** PROBLEM TO SOLVE **
Beginning at the line containing "readme 수정 |", output every line to the end of the data below exactly as it appears.

^^^^^^^^

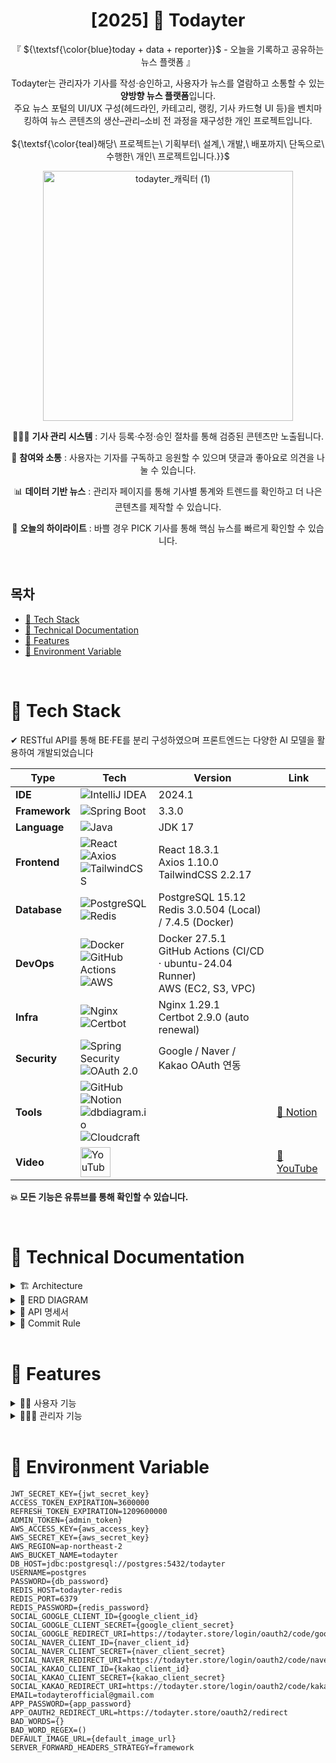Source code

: <div align="center">

# [2025] 📰 Todayter  
『 ${\textsf{\color{blue}today + data + reporter}}$ - 오늘을 기록하고 공유하는 뉴스 플랫폼 』


Todayter는 관리자가 기사를 작성·승인하고, 사용자가 뉴스를 열람하고 소통할 수 있는 **양방향 뉴스 플랫폼**입니다. <br>
주요 뉴스 포털의 UI/UX 구성(헤드라인, 카테고리, 랭킹, 기사 카드형 UI 등)을 벤치마킹하여 뉴스 콘텐츠의 생산–관리–소비 전 과정을 재구성한 개인 프로젝트입니다.
<br><br>
${\textsf{\color{teal}해당\ 프로젝트는\ 기획부터\ 설계,\ 개발,\ 배포까지\ 단독으로\ 수행한\ 개인\ 프로젝트입니다.}}$

<img width="400" height="400" alt="todayter_캐릭터 (1)" src="https://github.com/user-attachments/assets/bebee899-beb6-4fe3-86ce-0fdfe2d5bd47" />


👩🏻‍💻 **기사 관리 시스템** : 기사 등록·수정·승인 절차를 통해 검증된 콘텐츠만 노출됩니다.
<br>

💬 **참여와 소통** : 사용자는 기자를 구독하고 응원할 수 있으며 댓글과 좋아요로 의견을 나눌 수 있습니다.
<br>

📊 **데이터 기반 뉴스** : 관리자 페이지를 통해 기사별 통계와 트렌드를 확인하고 더 나은 콘텐츠를 제작할 수 있습니다.
<br>

📌 **오늘의 하이라이트** : 바쁠 경우 PICK 기사를 통해 핵심 뉴스를 빠르게 확인할 수 있습니다.

</div>
<br>

## 목차
- [🎨 Tech Stack](#tech-stack)
- [📑 Technical Documentation](#tech)
- [🛫 Features](#features)
- [🌌 Environment Variable](#ghksrud)

<br>

<div id="tech-stack">

# 🎨 Tech Stack

✔ RESTful API를 통해 BE·FE를 분리 구성하였으며 프론트엔드는 다양한 AI 모델을 활용하여 개발되었습니다

| Type | Tech | Version | Link |
|------|------|----------|------|
| **IDE** | ![IntelliJ IDEA](https://img.shields.io/badge/IntelliJ%20IDEA-%23000000.svg?style=for-the-badge&logo=intellijidea&logoColor=white) | 2024.1 | |
| **Framework** | ![Spring Boot](https://img.shields.io/badge/Spring%20Boot-%236DB33F.svg?style=for-the-badge&logo=springboot&logoColor=white) | 3.3.0 | |
| **Language** | ![Java](https://img.shields.io/badge/Java-%23ED8B00.svg?style=for-the-badge&logo=openjdk&logoColor=white) | JDK 17 | |
| **Frontend** | ![React](https://img.shields.io/badge/React-%2361DAFB.svg?style=for-the-badge&logo=react&logoColor=white) <br> ![Axios](https://img.shields.io/badge/Axios-%235A29E4.svg?style=for-the-badge&logo=axios&logoColor=white) <br> ![TailwindCSS](https://img.shields.io/badge/TailwindCSS-%2306B6D4.svg?style=for-the-badge&logo=tailwindcss&logoColor=white) | React 18.3.1 <br> Axios 1.10.0 <br> TailwindCSS 2.2.17 | |
| **Database** | ![PostgreSQL](https://img.shields.io/badge/PostgreSQL-%234169E1.svg?style=for-the-badge&logo=postgresql&logoColor=white) <br> ![Redis](https://img.shields.io/badge/Redis-%23DC382D.svg?style=for-the-badge&logo=redis&logoColor=white) | PostgreSQL 15.12 <br> Redis 3.0.504 (Local) / 7.4.5 (Docker) | |
| **DevOps** | ![Docker](https://img.shields.io/badge/Docker-%230db7ed.svg?style=for-the-badge&logo=docker&logoColor=white) <br> ![GitHub Actions](https://img.shields.io/badge/GitHub%20Actions-%232088FF.svg?style=for-the-badge&logo=githubactions&logoColor=white) <br> ![AWS](https://img.shields.io/badge/AWS-%23FF9900.svg?style=for-the-badge&logo=amazonaws&logoColor=white) | Docker 27.5.1 <br> GitHub Actions (CI/CD · ubuntu-24.04 Runner) <br> AWS (EC2, S3, VPC) | |
| **Infra** | ![Nginx](https://img.shields.io/badge/Nginx-%23009639.svg?style=for-the-badge&logo=nginx&logoColor=white) <br> ![Certbot](https://img.shields.io/badge/Certbot-%23FFFFFF.svg?style=for-the-badge&logo=letsencrypt&logoColor=%23FDB813) | Nginx 1.29.1 <br> Certbot 2.9.0 (auto renewal) | |
| **Security** | ![Spring Security](https://img.shields.io/badge/Spring%20Security-%236DB33F.svg?style=for-the-badge&logo=springsecurity&logoColor=white) <br> ![OAuth 2.0](https://img.shields.io/badge/OAuth%202.0-%234E9A06.svg?style=for-the-badge&logo=openid&logoColor=white) | Google / Naver / Kakao OAuth 연동 | |
| **Tools** | ![GitHub](https://img.shields.io/badge/GitHub-%23121011.svg?style=for-the-badge&logo=github&logoColor=white) <br> ![Notion](https://img.shields.io/badge/Notion-%23000000.svg?style=for-the-badge&logo=notion&logoColor=white) <br> ![dbdiagram.io](https://img.shields.io/badge/dbdiagram.io-%23007ACC.svg?style=for-the-badge&logo=diagramsdotnet&logoColor=white) <br> ![Cloudcraft](https://img.shields.io/badge/Cloudcraft-%2300AEEF.svg?style=for-the-badge&logo=cloudsmith&logoColor=white) |  | [🔗 Notion](https://www.notion.so/todayter-1ee84a288599805e8d07ef510d8f3646) |
| **Video** | <img align="left" alt="YouTube" width="48px" src="https://img.icons8.com/color/48/000000/youtube-play.png" /> | | [🔗 YouTube](https://youtu.be/Yu4CT89j82c) |

**💥 모든 기능은 유튜브를 통해 확인할 수 있습니다.**


<br>

<div id="tech">


# 📑 Technical Documentation

<details>
<summary>🏗 Architecture</summary>
<div markdown="1">
  
## 🏗

<img width="1931" height="1201" alt="Web App Reference Architecture (1)" src="https://github.com/user-attachments/assets/f58f09a9-f398-4712-9eaf-058c797d58f3" />


</div>
</details>

</div>
</details>

<details>
<summary>🧬 ERD DIAGRAM</summary>
<div markdown="1">
  

<img width="1542" height="1163" alt="erd" src="https://github.com/user-attachments/assets/30c457d8-32e6-4810-9375-0c4f53783d17" />


</div>
</details>


<details>
<summary> 🔨 API 명세서</summary>

[🔗 API 명세서 보기 (Notion)](https://www.notion.so/API-27e84a2885998038a925d55852ce99e7)

</div>
</details>



</div>
</details>


<details>
<summary>🌠 Commit Rule</summary>
<div markdown="1">
  
## 🌠 Commit Rule
- **[#이슈번호] '작업 타입' : '작업 내용'**
> ex)  
> [#36] ✨ feat : 회원가입 기능 추가
> - 구체적인 내용1
> - 구체적인 내용2
> - 구체적인 내용3
> - 구체적인 내용이 있을 경우을 아래에 작성
> - 여러 줄의 메시지를 작성할 땐 "-"로 구분

<br>

| 작업 타입 | 작업내용 |
| --- | --- |
| ✨ feat | 새로운 기능을 추가 |
| 🎉 add | 없던 파일을 생성함, 초기 세팅 |
| 🐛 bugfix | 버그 수정 |
| ♻️ refactor | 코드 리팩토링 |
| 🩹 fix | 코드 수정 |
| 🚚 move | 파일 옮김/정리 |
| 🔥 del | 기능/파일을 삭제 |
| 🍻 test | 테스트 코드를 작성 |
| 🎨 readme | readme 수정 |
| 🙈 gitfix | gitignore 수정 |
| 🔨script | package.json 변경(npm 설치 등) |


</div>
</details>

<br>

# 🛫 Features

<details>
<summary> 👧🏻 사용자 기능 </summary>

- **회원가입 및 인증**
  - 이메일 인증 기반 회원가입
  - 일반 사용자 / 관리자 역할 구분
  - 카카오, 구글, 네이버 소셜 로그인
- **로그인 및 계정 관리**
  - 일반 로그인 및 자동 로그인 유지
  - 로그아웃 및 세션 만료 처리
  - 닉네임 / 비밀번호 / 프로필 이미지 수정
  - 비밀번호 변경은 30일 내 최대 3회 제한
  - 구독한 기자 목록 확인 및 관리
  - 회원 탈퇴
- **기사 열람 및 탐색**
  - 실시간 Top 5 랭킹 기사
  - PICK 기사 / 최신 기사 / 많이 본 기사 / 인기 기사
  - 지역별(익산·전주·군산) 및 분야별(정치·문화·교육 등) 기사 조회
  - 키워드 기반 기사 검색 및 인기 검색어 확인
- **소통 및 반응**
  - 기사 좋아요 / 좋아요 취소
  - 댓글 및 대댓글 작성, 수정, 삭제
  - 댓글 / 대댓글 좋아요 및 취소
- **기자와의 상호작용**
  - 기자 구독 및 응원 기능
  - 구독 시 성별 / 연령 입력 → 기자 통계 반영

</details>

<details>
<summary>👩🏻‍🔧 관리자 기능 </summary>

- **대시보드**
  - 전체 회원, 댓글, 기사(승인/미승인) 통계 시각화
  - 실시간 기사 승인 상태 및 신규 활동 모니터링
- **회원 관리**
  - 전체 회원 조회 및 검색
  - 일반 회원을 관리자 계정으로 승격
- **기사 관리**
  - 기사 등록: 1차 분류(지역/분야) → 2차 분류 → 제목/부제/본문(텍스트·이미지)
  - 기사 승인 / 미승인 설정 및 수정 / 삭제
  - PICK 기사 지정
  - 기사 검색 및 정렬 기능
- **댓글 관리**
  - 전체 댓글 조회 및 삭제
  - 비속어 자동 필터링 시스템 적용
- **기자 프로필 관리**
  - 프로필 이미지 등록 / 수정
  - 월별 기사 작성 통계 조회
  - 구독자 통계(연령 / 성별 비율) 분석

</details>


<br>

<div id="ghksrud">
  
# 🌌 Environment Variable
```env
JWT_SECRET_KEY={jwt_secret_key}
ACCESS_TOKEN_EXPIRATION=3600000
REFRESH_TOKEN_EXPIRATION=1209600000
ADMIN_TOKEN={admin_token}
AWS_ACCESS_KEY={aws_access_key}
AWS_SECRET_KEY={aws_secret_key}
AWS_REGION=ap-northeast-2
AWS_BUCKET_NAME=todayter
DB_HOST=jdbc:postgresql://postgres:5432/todayter
USERNAME=postgres
PASSWORD={db_password}
REDIS_HOST=todayter-redis
REDIS_PORT=6379
REDIS_PASSWORD={redis_password}
SOCIAL_GOOGLE_CLIENT_ID={google_client_id}
SOCIAL_GOOGLE_CLIENT_SECRET={google_client_secret}
SOCIAL_GOOGLE_REDIRECT_URI=https://todayter.store/login/oauth2/code/google
SOCIAL_NAVER_CLIENT_ID={naver_client_id}
SOCIAL_NAVER_CLIENT_SECRET={naver_client_secret}
SOCIAL_NAVER_REDIRECT_URI=https://todayter.store/login/oauth2/code/naver
SOCIAL_KAKAO_CLIENT_ID={kakao_client_id}
SOCIAL_KAKAO_CLIENT_SECRET={kakao_client_secret}
SOCIAL_KAKAO_REDIRECT_URI=https://todayter.store/login/oauth2/code/kakao
EMAIL=todayterofficial@gmail.com
APP_PASSWORD={app_password}
APP_OAUTH2_REDIRECT_URL=https://todayter.store/oauth2/redirect
BAD_WORDS={}
BAD_WORD_REGEX=()
DEFAULT_IMAGE_URL={default_image_url}
SERVER_FORWARD_HEADERS_STRATEGY=framework
```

^^^^^^^^

** FINISHED TASK **
| 🎨 readme | readme 수정 |
| 🙈 gitfix | gitignore 수정 |
| 🔨script | package.json 변경(npm 설치 등) |


</div>
</details>

<br>

# 🛫 Features

<details>
<summary> 👧🏻 사용자 기능 </summary>

- **회원가입 및 인증**
  - 이메일 인증 기반 회원가입
  - 일반 사용자 / 관리자 역할 구분
  - 카카오, 구글, 네이버 소셜 로그인
- **로그인 및 계정 관리**
  - 일반 로그인 및 자동 로그인 유지
  - 로그아웃 및 세션 만료 처리
  - 닉네임 / 비밀번호 / 프로필 이미지 수정
  - 비밀번호 변경은 30일 내 최대 3회 제한
  - 구독한 기자 목록 확인 및 관리
  - 회원 탈퇴
- **기사 열람 및 탐색**
  - 실시간 Top 5 랭킹 기사
  - PICK 기사 / 최신 기사 / 많이 본 기사 / 인기 기사
  - 지역별(익산·전주·군산) 및 분야별(정치·문화·교육 등) 기사 조회
  - 키워드 기반 기사 검색 및 인기 검색어 확인
- **소통 및 반응**
  - 기사 좋아요 / 좋아요 취소
  - 댓글 및 대댓글 작성, 수정, 삭제
  - 댓글 / 대댓글 좋아요 및 취소
- **기자와의 상호작용**
  - 기자 구독 및 응원 기능
  - 구독 시 성별 / 연령 입력 → 기자 통계 반영

</details>

<details>
<summary>👩🏻‍🔧 관리자 기능 </summary>

- **대시보드**
  - 전체 회원, 댓글, 기사(승인/미승인) 통계 시각화
  - 실시간 기사 승인 상태 및 신규 활동 모니터링
- **회원 관리**
  - 전체 회원 조회 및 검색
  - 일반 회원을 관리자 계정으로 승격
- **기사 관리**
  - 기사 등록: 1차 분류(지역/분야) → 2차 분류 → 제목/부제/본문(텍스트·이미지)
  - 기사 승인 / 미승인 설정 및 수정 / 삭제
  - PICK 기사 지정
  - 기사 검색 및 정렬 기능
- **댓글 관리**
  - 전체 댓글 조회 및 삭제
  - 비속어 자동 필터링 시스템 적용
- **기자 프로필 관리**
  - 프로필 이미지 등록 / 수정
  - 월별 기사 작성 통계 조회
  - 구독자 통계(연령 / 성별 비율) 분석

</details>


<br>

<div id="ghksrud">
  
# 🌌 Environment Variable
```env
JWT_SECRET_KEY={jwt_secret_key}
ACCESS_TOKEN_EXPIRATION=3600000
REFRESH_TOKEN_EXPIRATION=1209600000
ADMIN_TOKEN={admin_token}
AWS_ACCESS_KEY={aws_access_key}
AWS_SECRET_KEY={aws_secret_key}
AWS_REGION=ap-northeast-2
AWS_BUCKET_NAME=todayter
DB_HOST=jdbc:postgresql://postgres:5432/todayter
USERNAME=postgres
PASSWORD={db_password}
REDIS_HOST=todayter-redis
REDIS_PORT=6379
REDIS_PASSWORD={redis_password}
SOCIAL_GOOGLE_CLIENT_ID={google_client_id}
SOCIAL_GOOGLE_CLIENT_SECRET={google_client_secret}
SOCIAL_GOOGLE_REDIRECT_URI=https://todayter.store/login/oauth2/code/google
SOCIAL_NAVER_CLIENT_ID={naver_client_id}
SOCIAL_NAVER_CLIENT_SECRET={naver_client_secret}
SOCIAL_NAVER_REDIRECT_URI=https://todayter.store/login/oauth2/code/naver
SOCIAL_KAKAO_CLIENT_ID={kakao_client_id}
SOCIAL_KAKAO_CLIENT_SECRET={kakao_client_secret}
SOCIAL_KAKAO_REDIRECT_URI=https://todayter.store/login/oauth2/code/kakao
EMAIL=todayterofficial@gmail.com
APP_PASSWORD={app_password}
APP_OAUTH2_REDIRECT_URL=https://todayter.store/oauth2/redirect
BAD_WORDS={}
BAD_WORD_REGEX=()
DEFAULT_IMAGE_URL={default_image_url}
SERVER_FORWARD_HEADERS_STRATEGY=framework
```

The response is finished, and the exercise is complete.